**Task data:**
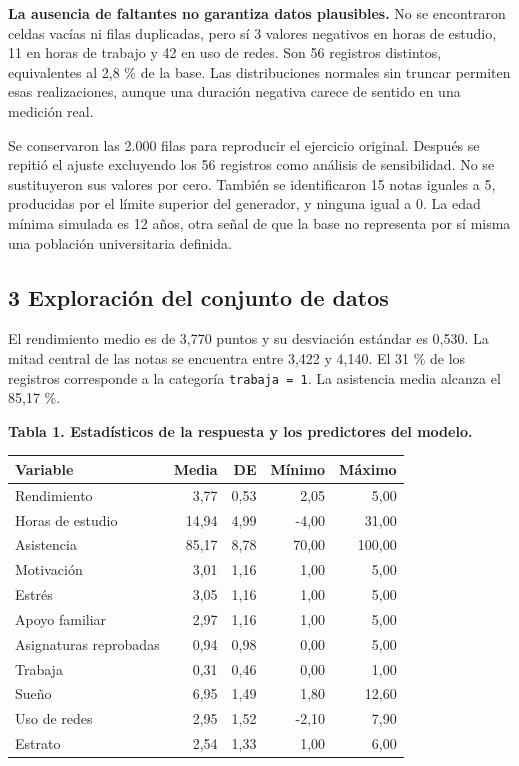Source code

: \documentclass[
  11pt,
  letterpaper,
]{article}
\begin{document}
\textbf{La ausencia de faltantes no garantiza datos plausibles.} No se
encontraron celdas vacías ni filas duplicadas, pero sí 3 valores
negativos en horas de estudio, 11 en horas de trabajo y 42 en uso de
redes. Son 56 registros distintos, equivalentes al 2,8 \% de la base.
Las distribuciones normales sin truncar permiten esas realizaciones,
aunque una duración negativa carece de sentido en una medición real.

Se conservaron las 2.000 filas para reproducir el ejercicio original.
Después se repitió el ajuste excluyendo los 56 registros como análisis
de sensibilidad. No se sustituyeron sus valores por cero. También se
identificaron 15 notas iguales a 5, producidas por el límite superior
del generador, y ninguna igual a 0. La edad mínima simulada es 12 años,
otra señal de que la base no representa por sí misma una población
universitaria definida.

\newpage

\hypertarget{exploraciuxf3n-del-conjunto-de-datos}{%
\subsection{3 Exploración del conjunto de
datos}\label{exploraciuxf3n-del-conjunto-de-datos}}

El rendimiento medio es de 3,770 puntos y su desviación estándar es
0,530. La mitad central de las notas se encuentra entre 3,422 y 4,140.
El 31 \% de los registros corresponde a la categoría
\texttt{trabaja\ =\ 1}. La asistencia media alcanza el 85,17 \%.

\textbf{Tabla 1. Estadísticos de la respuesta y los predictores del
modelo.}

\begin{longtable}[]{@{}lrrrr@{}}
\toprule\noalign{}
Variable & Media & DE & Mínimo & Máximo \\
\midrule\noalign{}
\endhead
\bottomrule\noalign{}
\endlastfoot
Rendimiento & 3,77 & 0,53 & 2,05 & 5,00 \\
Horas de estudio & 14,94 & 4,99 & -4,00 & 31,00 \\
Asistencia & 85,17 & 8,78 & 70,00 & 100,00 \\
Motivación & 3,01 & 1,16 & 1,00 & 5,00 \\
Estrés & 3,05 & 1,16 & 1,00 & 5,00 \\
Apoyo familiar & 2,97 & 1,16 & 1,00 & 5,00 \\
Asignaturas reprobadas & 0,94 & 0,98 & 0,00 & 5,00 \\
Trabaja & 0,31 & 0,46 & 0,00 & 1,00 \\
Sueño & 6,95 & 1,49 & 1,80 & 12,60 \\
Uso de redes & 2,95 & 1,52 & -2,10 & 7,90 \\
Estrato & 2,54 & 1,33 & 1,00 & 6,00 \\
\end{longtable}
\end{document}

**Your task:** Write out the data above in full and exactly, but not the pictures.

**Solution for this task:**
Source code

: \documentclass[
  11pt,
  letterpaper,
]{article}
\begin{document}
\textbf{La ausencia de faltantes no garantiza datos plausibles.} No se
encontraron celdas vacías ni filas duplicadas, pero sí 3 valores
negativos en horas de estudio, 11 en horas de trabajo y 42 en uso de
redes. Son 56 registros distintos, equivalentes al 2,8 \% de la base.
Las distribuciones normales sin truncar permiten esas realizaciones,
aunque una duración negativa carece de sentido en una medición real.

Se conservaron las 2.000 filas para reproducir el ejercicio original.
Después se repitió el ajuste excluyendo los 56 registros como análisis
de sensibilidad. No se sustituyeron sus valores por cero. También se
identificaron 15 notas iguales a 5, producidas por el límite superior
del generador, y ninguna igual a 0. La edad mínima simulada es 12 años,
otra señal de que la base no representa por sí misma una población
universitaria definida.

\newpage

\hypertarget{exploraciuxf3n-del-conjunto-de-datos}{%
\subsection{3 Exploración del conjunto de
datos}\label{exploraciuxf3n-del-conjunto-de-datos}}

El rendimiento medio es de 3,770 puntos y su desviación estándar es
0,530. La mitad central de las notas se encuentra entre 3,422 y 4,140.
El 31 \% de los registros corresponde a la categoría
\texttt{trabaja\ =\ 1}. La asistencia media alcanza el 85,17 \%.

\textbf{Tabla 1. Estadísticos de la respuesta y los predictores del
modelo.}

\begin{longtable}[]{@{}lrrrr@{}}
\toprule\noalign{}
Variable & Media & DE & Mínimo & Máximo \\
\midrule\noalign{}
\endhead
\bottomrule\noalign{}
\endlastfoot
Rendimiento & 3,77 & 0,53 & 2,05 & 5,00 \\
Horas de estudio & 14,94 & 4,99 & -4,00 & 31,00 \\
Asistencia & 85,17 & 8,78 & 70,00 & 100,00 \\
Motivación & 3,01 & 1,16 & 1,00 & 5,00 \\
Estrés & 3,05 & 1,16 & 1,00 & 5,00 \\
Apoyo familiar & 2,97 & 1,16 & 1,00 & 5,00 \\
Asignaturas reprobadas & 0,94 & 0,98 & 0,00 & 5,00 \\
Trabaja & 0,31 & 0,46 & 0,00 & 1,00 \\
Sueño & 6,95 & 1,49 & 1,80 & 12,60 \\
Uso de redes & 2,95 & 1,52 & -2,10 & 7,90 \\
Estrato & 2,54 & 1,33 & 1,00 & 6,00 \\
\end{longtable}
\end{document}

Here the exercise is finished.